> _Exercise requirements_
Set down the entries once more exactly as they were written.

Records from a data source:
※ ※ ※

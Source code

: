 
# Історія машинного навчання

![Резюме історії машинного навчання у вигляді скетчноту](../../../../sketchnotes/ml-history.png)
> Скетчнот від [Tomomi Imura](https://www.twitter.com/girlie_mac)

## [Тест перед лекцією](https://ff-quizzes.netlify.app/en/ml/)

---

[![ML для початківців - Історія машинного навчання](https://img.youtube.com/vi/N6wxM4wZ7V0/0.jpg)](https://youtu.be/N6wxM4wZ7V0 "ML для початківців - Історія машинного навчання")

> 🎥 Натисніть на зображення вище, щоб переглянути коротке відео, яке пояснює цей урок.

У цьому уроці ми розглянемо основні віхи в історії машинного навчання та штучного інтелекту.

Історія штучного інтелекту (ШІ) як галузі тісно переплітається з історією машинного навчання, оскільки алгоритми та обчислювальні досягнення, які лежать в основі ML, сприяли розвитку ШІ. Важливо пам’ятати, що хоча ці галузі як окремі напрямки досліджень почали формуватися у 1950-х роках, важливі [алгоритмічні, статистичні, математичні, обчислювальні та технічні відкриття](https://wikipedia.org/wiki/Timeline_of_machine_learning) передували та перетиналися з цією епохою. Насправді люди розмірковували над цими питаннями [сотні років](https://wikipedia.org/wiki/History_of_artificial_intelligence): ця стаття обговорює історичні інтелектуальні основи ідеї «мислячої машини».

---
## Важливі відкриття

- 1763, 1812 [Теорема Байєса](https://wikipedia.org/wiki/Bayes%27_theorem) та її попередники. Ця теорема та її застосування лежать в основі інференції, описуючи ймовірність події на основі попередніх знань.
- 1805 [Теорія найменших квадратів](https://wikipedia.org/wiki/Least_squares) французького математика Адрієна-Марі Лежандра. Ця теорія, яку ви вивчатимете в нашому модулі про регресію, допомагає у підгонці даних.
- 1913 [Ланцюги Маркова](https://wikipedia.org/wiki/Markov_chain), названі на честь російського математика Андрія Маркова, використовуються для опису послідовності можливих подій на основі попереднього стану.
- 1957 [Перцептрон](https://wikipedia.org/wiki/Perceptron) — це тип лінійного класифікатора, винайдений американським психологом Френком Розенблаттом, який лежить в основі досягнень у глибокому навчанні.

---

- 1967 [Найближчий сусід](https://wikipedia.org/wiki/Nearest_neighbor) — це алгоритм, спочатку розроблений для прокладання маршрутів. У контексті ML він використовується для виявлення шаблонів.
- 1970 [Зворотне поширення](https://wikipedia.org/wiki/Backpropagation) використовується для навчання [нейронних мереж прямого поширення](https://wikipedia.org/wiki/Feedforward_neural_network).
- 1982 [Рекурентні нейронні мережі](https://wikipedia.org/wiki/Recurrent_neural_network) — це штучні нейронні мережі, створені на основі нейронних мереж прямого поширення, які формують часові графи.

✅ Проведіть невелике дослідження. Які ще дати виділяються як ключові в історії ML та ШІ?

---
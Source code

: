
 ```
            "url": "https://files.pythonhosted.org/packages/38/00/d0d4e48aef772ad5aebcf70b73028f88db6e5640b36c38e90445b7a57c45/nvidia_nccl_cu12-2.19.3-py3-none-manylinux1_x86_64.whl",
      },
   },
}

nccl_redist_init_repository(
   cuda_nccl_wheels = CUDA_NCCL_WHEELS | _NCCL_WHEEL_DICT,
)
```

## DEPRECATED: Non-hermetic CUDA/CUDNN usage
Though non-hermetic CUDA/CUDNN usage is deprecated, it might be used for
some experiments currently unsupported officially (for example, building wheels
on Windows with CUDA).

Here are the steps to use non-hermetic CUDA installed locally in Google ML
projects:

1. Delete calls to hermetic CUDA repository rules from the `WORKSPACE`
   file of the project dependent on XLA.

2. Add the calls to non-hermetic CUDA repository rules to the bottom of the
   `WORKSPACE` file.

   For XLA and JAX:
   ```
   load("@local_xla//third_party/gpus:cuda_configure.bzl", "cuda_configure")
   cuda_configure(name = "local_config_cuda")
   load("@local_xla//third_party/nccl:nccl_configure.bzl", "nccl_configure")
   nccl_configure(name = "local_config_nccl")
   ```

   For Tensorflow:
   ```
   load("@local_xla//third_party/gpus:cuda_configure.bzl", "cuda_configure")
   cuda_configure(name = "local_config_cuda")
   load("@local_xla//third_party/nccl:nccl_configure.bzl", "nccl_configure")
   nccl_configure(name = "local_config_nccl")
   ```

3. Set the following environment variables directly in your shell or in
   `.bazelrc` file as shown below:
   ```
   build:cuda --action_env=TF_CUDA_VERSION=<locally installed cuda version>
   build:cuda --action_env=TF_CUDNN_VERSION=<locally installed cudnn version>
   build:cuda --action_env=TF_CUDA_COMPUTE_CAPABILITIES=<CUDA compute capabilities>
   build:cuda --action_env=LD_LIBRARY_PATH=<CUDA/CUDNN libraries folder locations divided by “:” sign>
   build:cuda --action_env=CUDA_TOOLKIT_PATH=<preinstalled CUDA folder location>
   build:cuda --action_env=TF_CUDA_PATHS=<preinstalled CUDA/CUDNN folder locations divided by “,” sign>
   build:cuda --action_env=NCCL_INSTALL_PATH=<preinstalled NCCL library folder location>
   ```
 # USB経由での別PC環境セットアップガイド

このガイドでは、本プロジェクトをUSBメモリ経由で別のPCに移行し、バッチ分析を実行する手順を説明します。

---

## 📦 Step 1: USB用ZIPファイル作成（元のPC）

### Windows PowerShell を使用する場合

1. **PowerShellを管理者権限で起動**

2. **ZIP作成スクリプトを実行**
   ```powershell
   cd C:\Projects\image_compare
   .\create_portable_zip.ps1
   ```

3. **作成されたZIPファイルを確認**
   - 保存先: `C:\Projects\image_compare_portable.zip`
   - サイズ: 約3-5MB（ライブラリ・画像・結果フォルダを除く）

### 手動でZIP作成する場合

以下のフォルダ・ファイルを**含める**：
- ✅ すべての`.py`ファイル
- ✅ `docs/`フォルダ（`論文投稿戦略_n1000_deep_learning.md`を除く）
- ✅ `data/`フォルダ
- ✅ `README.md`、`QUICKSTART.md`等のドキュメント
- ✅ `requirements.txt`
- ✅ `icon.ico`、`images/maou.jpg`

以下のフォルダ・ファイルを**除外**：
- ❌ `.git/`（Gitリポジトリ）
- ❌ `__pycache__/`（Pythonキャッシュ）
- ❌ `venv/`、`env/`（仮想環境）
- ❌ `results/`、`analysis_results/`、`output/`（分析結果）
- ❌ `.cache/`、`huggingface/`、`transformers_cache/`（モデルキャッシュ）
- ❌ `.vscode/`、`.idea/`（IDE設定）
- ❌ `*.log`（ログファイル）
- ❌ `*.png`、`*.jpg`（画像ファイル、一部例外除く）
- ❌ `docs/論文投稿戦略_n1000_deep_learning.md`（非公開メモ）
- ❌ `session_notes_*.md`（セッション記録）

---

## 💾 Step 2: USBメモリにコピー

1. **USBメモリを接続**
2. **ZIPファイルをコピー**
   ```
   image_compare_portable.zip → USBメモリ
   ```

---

※ ※ ※

> _Solution to the exercise_
Source code

: 
# Історія машинного навчання

![Резюме історії машинного навчання у вигляді скетчноту](../../../../sketchnotes/ml-history.png)
> Скетчнот від [Tomomi Imura](https://www.twitter.com/girlie_mac)

## [Тест перед лекцією](https://ff-quizzes.netlify.app/en/ml/)

---

[![ML для початківців - Історія машинного навчання](https://img.youtube.com/vi/N6wxM4wZ7V0/0.jpg)](https://youtu.be/N6wxM4wZ7V0 "ML для початківців - Історія машинного навчання")

> 🎥 Натисніть на зображення вище, щоб переглянути коротке відео, яке пояснює цей урок.

У цьому уроці ми розглянемо основні віхи в історії машинного навчання та штучного інтелекту.

Історія штучного інтелекту (ШІ) як галузі тісно переплітається з історією машинного навчання, оскільки алгоритми та обчислювальні досягнення, які лежать в основі ML, сприяли розвитку ШІ. Важливо пам’ятати, що хоча ці галузі як окремі напрямки досліджень почали формуватися у 1950-х роках, важливі [алгоритмічні, статистичні, математичні, обчислювальні та технічні відкриття](https://wikipedia.org/wiki/Timeline_of_machine_learning) передували та перетиналися з цією епохою. Насправді люди розмірковували над цими питаннями [сотні років](https://wikipedia.org/wiki/History_of_artificial_intelligence): ця стаття обговорює історичні інтелектуальні основи ідеї «мислячої машини».

---
## Важливі відкриття

- 1763, 1812 [Теорема Байєса](https://wikipedia.org/wiki/Bayes%27_theorem) та її попередники. Ця теорема та її застосування лежать в основі інференції, описуючи ймовірність події на основі попередніх знань.
- 1805 [Теорія найменших квадратів](https://wikipedia.org/wiki/Least_squares) французького математика Адрієна-Марі Лежандра. Ця теорія, яку ви вивчатимете в нашому модулі про регресію, допомагає у підгонці даних.
- 1913 [Ланцюги Маркова](https://wikipedia.org/wiki/Markov_chain), названі на честь російського математика Андрія Маркова, використовуються для опису послідовності можливих подій на основі попереднього стану.
- 1957 [Перцептрон](https://wikipedia.org/wiki/Perceptron) — це тип лінійного класифікатора, винайдений американським психологом Френком Розенблаттом, який лежить в основі досягнень у глибокому навчанні.

---

- 1967 [Найближчий сусід](https://wikipedia.org/wiki/Nearest_neighbor) — це алгоритм, спочатку розроблений для прокладання маршрутів. У контексті ML він використовується для виявлення шаблонів.
- 1970 [Зворотне поширення](https://wikipedia.org/wiki/Backpropagation) використовується для навчання [нейронних мереж прямого поширення](https://wikipedia.org/wiki/Feedforward_neural_network).
- 1982 [Рекурентні нейронні мережі](https://wikipedia.org/wiki/Recurrent_neural_network) — це штучні нейронні мережі, створені на основі нейронних мереж прямого поширення, які формують часові графи.

✅ Проведіть невелике дослідження. Які ще дати виділяються як ключові в історії ML та ШІ?

---
Source code

:
 ```
            "url": "https://files.pythonhosted.org/packages/38/00/d0d4e48aef772ad5aebcf70b73028f88db6e5640b36c38e90445b7a57c45/nvidia_nccl_cu12-2.19.3-py3-none-manylinux1_x86_64.whl",
      },
   },
}

nccl_redist_init_repository(
   cuda_nccl_wheels = CUDA_NCCL_WHEELS | _NCCL_WHEEL_DICT,
)
```

## DEPRECATED: Non-hermetic CUDA/CUDNN usage
Though non-hermetic CUDA/CUDNN usage is deprecated, it might be used for
some experiments currently unsupported officially (for example, building wheels
on Windows with CUDA).

Here are the steps to use non-hermetic CUDA installed locally in Google ML
projects:

1. Delete calls to hermetic CUDA repository rules from the `WORKSPACE`
   file of the project dependent on XLA.

2. Add the calls to non-hermetic CUDA repository rules to the bottom of the
   `WORKSPACE` file.

   For XLA and JAX:
   ```
   load("@local_xla//third_party/gpus:cuda_configure.bzl", "cuda_configure")
   cuda_configure(name = "local_config_cuda")
   load("@local_xla//third_party/nccl:nccl_configure.bzl", "nccl_configure")
   nccl_configure(name = "local_config_nccl")
   ```

   For Tensorflow:
   ```
   load("@local_xla//third_party/gpus:cuda_configure.bzl", "cuda_configure")
   cuda_configure(name = "local_config_cuda")
   load("@local_xla//third_party/nccl:nccl_configure.bzl", "nccl_configure")
   nccl_configure(name = "local_config_nccl")
   ```

3. Set the following environment variables directly in your shell or in
   `.bazelrc` file as shown below:
   ```
   build:cuda --action_env=TF_CUDA_VERSION=<locally installed cuda version>
   build:cuda --action_env=TF_CUDNN_VERSION=<locally installed cudnn version>
   build:cuda --action_env=TF_CUDA_COMPUTE_CAPABILITIES=<CUDA compute capabilities>
   build:cuda --action_env=LD_LIBRARY_PATH=<CUDA/CUDNN libraries folder locations divided by “:” sign>
   build:cuda --action_env=CUDA_TOOLKIT_PATH=<preinstalled CUDA folder location>
   build:cuda --action_env=TF_CUDA_PATHS=<preinstalled CUDA/CUDNN folder locations divided by “,” sign>
   build:cuda --action_env=NCCL_INSTALL_PATH=<preinstalled NCCL library folder location>
   ```
 # USB経由での別PC環境セットアップガイド

このガイドでは、本プロジェクトをUSBメモリ経由で別のPCに移行し、バッチ分析を実行する手順を説明します。

---

## 📦 Step 1: USB用ZIPファイル作成（元のPC）

### Windows PowerShell を使用する場合

1. **PowerShellを管理者権限で起動**

2. **ZIP作成スクリプトを実行**
   ```powershell
   cd C:\Projects\image_compare
   .\create_portable_zip.ps1
   ```

3. **作成されたZIPファイルを確認**
   - 保存先: `C:\Projects\image_compare_portable.zip`
   - サイズ: 約3-5MB（ライブラリ・画像・結果フォルダを除く）

### 手動でZIP作成する場合

以下のフォルダ・ファイルを**含める**：
- ✅ すべての`.py`ファイル
- ✅ `docs/`フォルダ（`論文投稿戦略_n1000_deep_learning.md`を除く）
- ✅ `data/`フォルダ
- ✅ `README.md`、`QUICKSTART.md`等のドキュメント
- ✅ `requirements.txt`
- ✅ `icon.ico`、`images/maou.jpg`

以下のフォルダ・ファイルを**除外**：
- ❌ `.git/`（Gitリポジトリ）
- ❌ `__pycache__/`（Pythonキャッシュ）
- ❌ `venv/`、`env/`（仮想環境）
- ❌ `results/`、`analysis_results/`、`output/`（分析結果）
- ❌ `.cache/`、`huggingface/`、`transformers_cache/`（モデルキャッシュ）
- ❌ `.vscode/`、`.idea/`（IDE設定）
- ❌ `*.log`（ログファイル）
- ❌ `*.png`、`*.jpg`（画像ファイル、一部例外除く）
- ❌ `docs/論文投稿戦略_n1000_deep_learning.md`（非公開メモ）
- ❌ `session_notes_*.md`（セッション記録）

---

## 💾 Step 2: USBメモリにコピー

1. **USBメモリを接続**
2. **ZIPファイルをコピー**
   ```
   image_compare_portable.zip → USBメモリ
   ```

---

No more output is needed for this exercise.